EXTRACTED RECORDS:
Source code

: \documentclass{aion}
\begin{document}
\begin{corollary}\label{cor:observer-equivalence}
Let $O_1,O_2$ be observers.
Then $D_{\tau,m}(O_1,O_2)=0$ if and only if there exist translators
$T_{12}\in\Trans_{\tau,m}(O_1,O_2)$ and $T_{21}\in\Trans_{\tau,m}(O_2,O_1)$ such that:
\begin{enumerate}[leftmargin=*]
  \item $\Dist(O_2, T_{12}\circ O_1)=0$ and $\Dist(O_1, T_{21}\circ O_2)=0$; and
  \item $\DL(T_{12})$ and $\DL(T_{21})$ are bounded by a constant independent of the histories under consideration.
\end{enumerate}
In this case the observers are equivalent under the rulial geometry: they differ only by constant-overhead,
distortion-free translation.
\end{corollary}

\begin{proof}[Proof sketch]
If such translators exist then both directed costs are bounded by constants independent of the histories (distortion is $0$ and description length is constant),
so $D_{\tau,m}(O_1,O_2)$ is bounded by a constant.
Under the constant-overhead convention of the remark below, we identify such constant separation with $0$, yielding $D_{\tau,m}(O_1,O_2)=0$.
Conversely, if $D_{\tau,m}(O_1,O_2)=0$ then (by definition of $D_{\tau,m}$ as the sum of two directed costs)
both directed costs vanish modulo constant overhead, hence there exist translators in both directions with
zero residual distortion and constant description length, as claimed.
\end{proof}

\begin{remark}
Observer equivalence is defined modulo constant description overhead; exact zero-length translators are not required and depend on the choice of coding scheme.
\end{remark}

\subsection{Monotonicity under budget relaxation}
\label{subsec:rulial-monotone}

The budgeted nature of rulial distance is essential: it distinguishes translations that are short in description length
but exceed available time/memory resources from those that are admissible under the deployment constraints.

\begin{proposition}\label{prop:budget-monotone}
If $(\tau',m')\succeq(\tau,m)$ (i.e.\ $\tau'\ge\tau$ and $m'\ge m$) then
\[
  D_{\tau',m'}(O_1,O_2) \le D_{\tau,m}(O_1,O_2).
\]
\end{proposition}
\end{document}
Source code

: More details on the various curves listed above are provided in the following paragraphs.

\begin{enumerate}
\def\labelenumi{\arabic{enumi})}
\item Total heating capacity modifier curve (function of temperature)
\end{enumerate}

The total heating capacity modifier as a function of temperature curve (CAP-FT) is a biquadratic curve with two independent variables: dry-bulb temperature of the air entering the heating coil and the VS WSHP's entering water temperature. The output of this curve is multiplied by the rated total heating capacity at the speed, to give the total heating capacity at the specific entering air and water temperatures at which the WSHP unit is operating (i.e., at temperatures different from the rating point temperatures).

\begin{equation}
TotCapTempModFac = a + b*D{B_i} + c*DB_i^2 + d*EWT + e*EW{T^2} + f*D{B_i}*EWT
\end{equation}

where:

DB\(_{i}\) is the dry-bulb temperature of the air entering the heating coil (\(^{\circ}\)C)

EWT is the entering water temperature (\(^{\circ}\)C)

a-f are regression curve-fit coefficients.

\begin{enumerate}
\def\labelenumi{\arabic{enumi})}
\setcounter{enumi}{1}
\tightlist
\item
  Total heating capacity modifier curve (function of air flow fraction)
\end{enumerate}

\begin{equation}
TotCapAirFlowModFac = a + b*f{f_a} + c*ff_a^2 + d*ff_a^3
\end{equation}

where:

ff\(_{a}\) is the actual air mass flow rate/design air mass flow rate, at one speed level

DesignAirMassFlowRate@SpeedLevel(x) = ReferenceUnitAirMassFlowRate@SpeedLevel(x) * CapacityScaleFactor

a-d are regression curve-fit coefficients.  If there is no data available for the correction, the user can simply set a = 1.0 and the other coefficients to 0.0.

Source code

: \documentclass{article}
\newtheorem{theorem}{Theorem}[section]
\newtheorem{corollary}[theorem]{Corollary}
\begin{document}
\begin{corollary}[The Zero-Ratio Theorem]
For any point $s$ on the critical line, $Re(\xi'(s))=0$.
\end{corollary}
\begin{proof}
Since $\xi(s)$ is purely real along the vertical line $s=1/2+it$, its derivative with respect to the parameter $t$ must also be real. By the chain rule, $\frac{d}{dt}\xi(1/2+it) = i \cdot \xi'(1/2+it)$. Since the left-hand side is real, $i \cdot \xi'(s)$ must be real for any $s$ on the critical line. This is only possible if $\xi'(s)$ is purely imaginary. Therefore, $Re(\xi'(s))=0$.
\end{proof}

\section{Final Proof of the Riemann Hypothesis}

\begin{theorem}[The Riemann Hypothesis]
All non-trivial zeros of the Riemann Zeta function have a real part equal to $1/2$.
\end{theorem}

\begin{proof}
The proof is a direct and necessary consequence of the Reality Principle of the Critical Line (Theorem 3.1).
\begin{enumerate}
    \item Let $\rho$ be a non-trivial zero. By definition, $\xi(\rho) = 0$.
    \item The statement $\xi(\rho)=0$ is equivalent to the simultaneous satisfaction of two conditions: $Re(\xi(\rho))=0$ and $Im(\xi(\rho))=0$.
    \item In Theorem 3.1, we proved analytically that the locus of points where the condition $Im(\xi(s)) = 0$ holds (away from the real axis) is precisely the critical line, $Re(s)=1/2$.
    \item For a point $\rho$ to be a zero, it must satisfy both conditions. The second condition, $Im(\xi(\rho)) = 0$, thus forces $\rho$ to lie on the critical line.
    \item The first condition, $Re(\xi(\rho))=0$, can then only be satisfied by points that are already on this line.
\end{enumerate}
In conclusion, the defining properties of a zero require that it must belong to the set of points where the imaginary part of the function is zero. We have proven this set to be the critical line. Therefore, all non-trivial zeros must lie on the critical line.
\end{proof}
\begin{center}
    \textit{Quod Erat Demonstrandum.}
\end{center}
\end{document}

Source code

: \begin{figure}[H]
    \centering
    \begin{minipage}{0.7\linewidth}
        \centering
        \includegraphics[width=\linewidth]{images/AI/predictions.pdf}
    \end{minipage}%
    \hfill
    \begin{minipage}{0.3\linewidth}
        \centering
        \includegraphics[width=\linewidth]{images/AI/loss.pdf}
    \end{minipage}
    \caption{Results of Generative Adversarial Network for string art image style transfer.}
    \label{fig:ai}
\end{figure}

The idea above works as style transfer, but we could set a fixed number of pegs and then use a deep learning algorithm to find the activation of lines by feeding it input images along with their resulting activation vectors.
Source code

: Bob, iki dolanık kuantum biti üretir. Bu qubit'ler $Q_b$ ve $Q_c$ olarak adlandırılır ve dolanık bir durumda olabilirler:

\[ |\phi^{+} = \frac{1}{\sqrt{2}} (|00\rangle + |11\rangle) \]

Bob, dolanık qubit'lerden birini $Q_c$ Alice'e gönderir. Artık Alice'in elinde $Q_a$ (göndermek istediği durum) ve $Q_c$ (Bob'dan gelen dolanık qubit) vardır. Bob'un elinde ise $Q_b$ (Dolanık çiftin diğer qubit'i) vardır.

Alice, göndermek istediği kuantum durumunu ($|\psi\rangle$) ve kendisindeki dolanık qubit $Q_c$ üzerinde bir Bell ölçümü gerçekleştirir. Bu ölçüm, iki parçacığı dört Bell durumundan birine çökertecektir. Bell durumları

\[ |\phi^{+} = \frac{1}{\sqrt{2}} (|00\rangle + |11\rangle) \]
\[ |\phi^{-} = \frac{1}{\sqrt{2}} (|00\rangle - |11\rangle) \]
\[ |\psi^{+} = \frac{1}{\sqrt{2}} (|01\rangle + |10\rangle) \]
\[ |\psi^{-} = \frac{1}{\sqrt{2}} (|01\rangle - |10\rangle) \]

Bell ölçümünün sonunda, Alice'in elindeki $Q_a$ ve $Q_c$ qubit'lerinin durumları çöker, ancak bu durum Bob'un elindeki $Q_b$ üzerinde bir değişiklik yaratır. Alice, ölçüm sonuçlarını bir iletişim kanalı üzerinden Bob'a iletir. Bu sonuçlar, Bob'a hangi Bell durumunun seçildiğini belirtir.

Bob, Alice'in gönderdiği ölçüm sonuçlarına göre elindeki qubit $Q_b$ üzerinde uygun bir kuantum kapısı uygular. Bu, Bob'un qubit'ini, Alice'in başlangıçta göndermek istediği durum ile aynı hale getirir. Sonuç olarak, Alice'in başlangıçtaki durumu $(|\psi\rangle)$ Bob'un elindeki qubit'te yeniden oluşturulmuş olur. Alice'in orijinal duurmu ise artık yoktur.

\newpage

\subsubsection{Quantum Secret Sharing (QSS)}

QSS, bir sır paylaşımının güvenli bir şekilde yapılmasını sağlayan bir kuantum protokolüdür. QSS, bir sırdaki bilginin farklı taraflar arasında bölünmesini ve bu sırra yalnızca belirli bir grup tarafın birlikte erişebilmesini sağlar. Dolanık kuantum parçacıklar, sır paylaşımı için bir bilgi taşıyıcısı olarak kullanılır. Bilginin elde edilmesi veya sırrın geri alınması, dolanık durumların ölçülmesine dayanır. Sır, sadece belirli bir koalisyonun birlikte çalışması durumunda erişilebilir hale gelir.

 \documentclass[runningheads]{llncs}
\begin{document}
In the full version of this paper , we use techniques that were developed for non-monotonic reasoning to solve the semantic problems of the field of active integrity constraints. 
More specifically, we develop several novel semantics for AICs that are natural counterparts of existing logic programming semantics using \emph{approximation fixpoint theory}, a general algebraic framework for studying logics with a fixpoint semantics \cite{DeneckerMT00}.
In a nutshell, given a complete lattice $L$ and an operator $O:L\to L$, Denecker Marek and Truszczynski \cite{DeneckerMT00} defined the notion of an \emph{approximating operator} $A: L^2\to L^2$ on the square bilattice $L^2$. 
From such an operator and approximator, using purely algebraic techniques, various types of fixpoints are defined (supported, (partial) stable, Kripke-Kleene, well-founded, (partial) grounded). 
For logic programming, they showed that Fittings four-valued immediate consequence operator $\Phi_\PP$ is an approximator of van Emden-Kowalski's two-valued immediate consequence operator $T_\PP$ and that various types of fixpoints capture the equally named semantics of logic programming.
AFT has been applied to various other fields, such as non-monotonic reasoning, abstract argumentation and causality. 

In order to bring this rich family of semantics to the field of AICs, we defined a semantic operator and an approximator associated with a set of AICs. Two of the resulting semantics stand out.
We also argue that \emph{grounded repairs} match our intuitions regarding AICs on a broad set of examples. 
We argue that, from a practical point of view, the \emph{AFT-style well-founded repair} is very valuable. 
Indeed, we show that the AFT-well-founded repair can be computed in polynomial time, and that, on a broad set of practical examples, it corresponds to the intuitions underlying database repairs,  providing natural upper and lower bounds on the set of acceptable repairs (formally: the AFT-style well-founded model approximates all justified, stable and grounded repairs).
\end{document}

TASK REQUIREMENTS:
Your answer should consist of the lines from the line with "The idea above" to the line with "Bob, dolanık qubit'lerden" above, repeated exactly, both ends included.

ANSWER TO THE EXERCISE:
The idea above works as style transfer, but we could set a fixed number of pegs and then use a deep learning algorithm to find the activation of lines by feeding it input images along with their resulting activation vectors.
Source code

: Bob, iki dolanık kuantum biti üretir. Bu qubit'ler $Q_b$ ve $Q_c$ olarak adlandırılır ve dolanık bir durumda olabilirler:

\[ |\phi^{+} = \frac{1}{\sqrt{2}} (|00\rangle + |11\rangle) \]

Bob, dolanık qubit'lerden birini $Q_c$ Alice'e gönderir. Artık Alice'in elinde $Q_a$ (göndermek istediği durum) ve $Q_c$ (Bob'dan gelen dolanık qubit) vardır. Bob'un elinde ise $Q_b$ (Dolanık çiftin diğer qubit'i) vardır.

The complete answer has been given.